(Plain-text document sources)

********************

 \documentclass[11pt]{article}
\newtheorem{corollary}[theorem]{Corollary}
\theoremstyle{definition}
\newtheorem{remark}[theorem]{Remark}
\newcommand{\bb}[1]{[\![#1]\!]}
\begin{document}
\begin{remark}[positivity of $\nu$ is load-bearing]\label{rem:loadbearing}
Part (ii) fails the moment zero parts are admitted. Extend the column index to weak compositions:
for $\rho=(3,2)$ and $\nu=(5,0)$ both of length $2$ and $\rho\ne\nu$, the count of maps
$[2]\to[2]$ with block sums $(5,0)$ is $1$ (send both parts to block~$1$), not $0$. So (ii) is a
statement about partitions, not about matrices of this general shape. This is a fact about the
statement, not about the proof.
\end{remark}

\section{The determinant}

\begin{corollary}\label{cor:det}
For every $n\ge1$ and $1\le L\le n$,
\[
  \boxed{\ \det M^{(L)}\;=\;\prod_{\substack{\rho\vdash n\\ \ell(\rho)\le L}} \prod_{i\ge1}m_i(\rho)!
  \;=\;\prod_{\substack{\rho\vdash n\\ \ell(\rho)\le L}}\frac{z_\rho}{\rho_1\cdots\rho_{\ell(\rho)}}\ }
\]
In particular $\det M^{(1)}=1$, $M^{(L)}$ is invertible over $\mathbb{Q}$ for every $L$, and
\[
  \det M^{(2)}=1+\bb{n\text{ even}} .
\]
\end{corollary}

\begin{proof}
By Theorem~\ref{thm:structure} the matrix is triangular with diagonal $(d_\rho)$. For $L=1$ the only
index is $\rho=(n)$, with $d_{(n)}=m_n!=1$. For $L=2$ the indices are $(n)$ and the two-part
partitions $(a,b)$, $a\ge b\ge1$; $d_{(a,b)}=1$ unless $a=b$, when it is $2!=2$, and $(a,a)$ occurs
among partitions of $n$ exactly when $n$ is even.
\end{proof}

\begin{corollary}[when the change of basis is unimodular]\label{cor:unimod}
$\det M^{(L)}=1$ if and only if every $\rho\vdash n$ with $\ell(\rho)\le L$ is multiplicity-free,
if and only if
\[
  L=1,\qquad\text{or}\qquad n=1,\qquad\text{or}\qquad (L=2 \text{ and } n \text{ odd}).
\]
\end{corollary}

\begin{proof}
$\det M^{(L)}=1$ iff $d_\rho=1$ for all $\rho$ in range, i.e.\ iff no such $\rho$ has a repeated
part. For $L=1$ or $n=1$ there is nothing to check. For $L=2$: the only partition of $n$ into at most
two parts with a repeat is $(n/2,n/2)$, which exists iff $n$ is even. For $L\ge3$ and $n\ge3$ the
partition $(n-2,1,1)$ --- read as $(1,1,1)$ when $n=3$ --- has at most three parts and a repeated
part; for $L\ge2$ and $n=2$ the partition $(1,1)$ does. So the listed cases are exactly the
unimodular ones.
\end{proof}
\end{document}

********************

**What to produce:** Nothing in the records may change. Print all of them.

**Solution for this task:**
 \documentclass[11pt]{article}
\newtheorem{corollary}[theorem]{Corollary}
\theoremstyle{definition}
\newtheorem{remark}[theorem]{Remark}
\newcommand{\bb}[1]{[\![#1]\!]}
\begin{document}
\begin{remark}[positivity of $\nu$ is load-bearing]\label{rem:loadbearing}
Part (ii) fails the moment zero parts are admitted. Extend the column index to weak compositions:
for $\rho=(3,2)$ and $\nu=(5,0)$ both of length $2$ and $\rho\ne\nu$, the count of maps
$[2]\to[2]$ with block sums $(5,0)$ is $1$ (send both parts to block~$1$), not $0$. So (ii) is a
statement about partitions, not about matrices of this general shape. This is a fact about the
statement, not about the proof.
\end{remark}

\section{The determinant}

\begin{corollary}\label{cor:det}
For every $n\ge1$ and $1\le L\le n$,
\[
  \boxed{\ \det M^{(L)}\;=\;\prod_{\substack{\rho\vdash n\\ \ell(\rho)\le L}} \prod_{i\ge1}m_i(\rho)!
  \;=\;\prod_{\substack{\rho\vdash n\\ \ell(\rho)\le L}}\frac{z_\rho}{\rho_1\cdots\rho_{\ell(\rho)}}\ }
\]
In particular $\det M^{(1)}=1$, $M^{(L)}$ is invertible over $\mathbb{Q}$ for every $L$, and
\[
  \det M^{(2)}=1+\bb{n\text{ even}} .
\]
\end{corollary}

\begin{proof}
By Theorem~\ref{thm:structure} the matrix is triangular with diagonal $(d_\rho)$. For $L=1$ the only
index is $\rho=(n)$, with $d_{(n)}=m_n!=1$. For $L=2$ the indices are $(n)$ and the two-part
partitions $(a,b)$, $a\ge b\ge1$; $d_{(a,b)}=1$ unless $a=b$, when it is $2!=2$, and $(a,a)$ occurs
among partitions of $n$ exactly when $n$ is even.
\end{proof}

\begin{corollary}[when the change of basis is unimodular]\label{cor:unimod}
$\det M^{(L)}=1$ if and only if every $\rho\vdash n$ with $\ell(\rho)\le L$ is multiplicity-free,
if and only if
\[
  L=1,\qquad\text{or}\qquad n=1,\qquad\text{or}\qquad (L=2 \text{ and } n \text{ odd}).
\]
\end{corollary}

\begin{proof}
$\det M^{(L)}=1$ iff $d_\rho=1$ for all $\rho$ in range, i.e.\ iff no such $\rho$ has a repeated
part. For $L=1$ or $n=1$ there is nothing to check. For $L=2$: the only partition of $n$ into at most
two parts with a repeat is $(n/2,n/2)$, which exists iff $n$ is even. For $L\ge3$ and $n\ge3$ the
partition $(n-2,1,1)$ --- read as $(1,1,1)$ when $n=3$ --- has at most three parts and a repeated
part; for $L\ge2$ and $n=2$ the partition $(1,1)$ does. So the listed cases are exactly the
unimodular ones.
\end{proof}
\end{document}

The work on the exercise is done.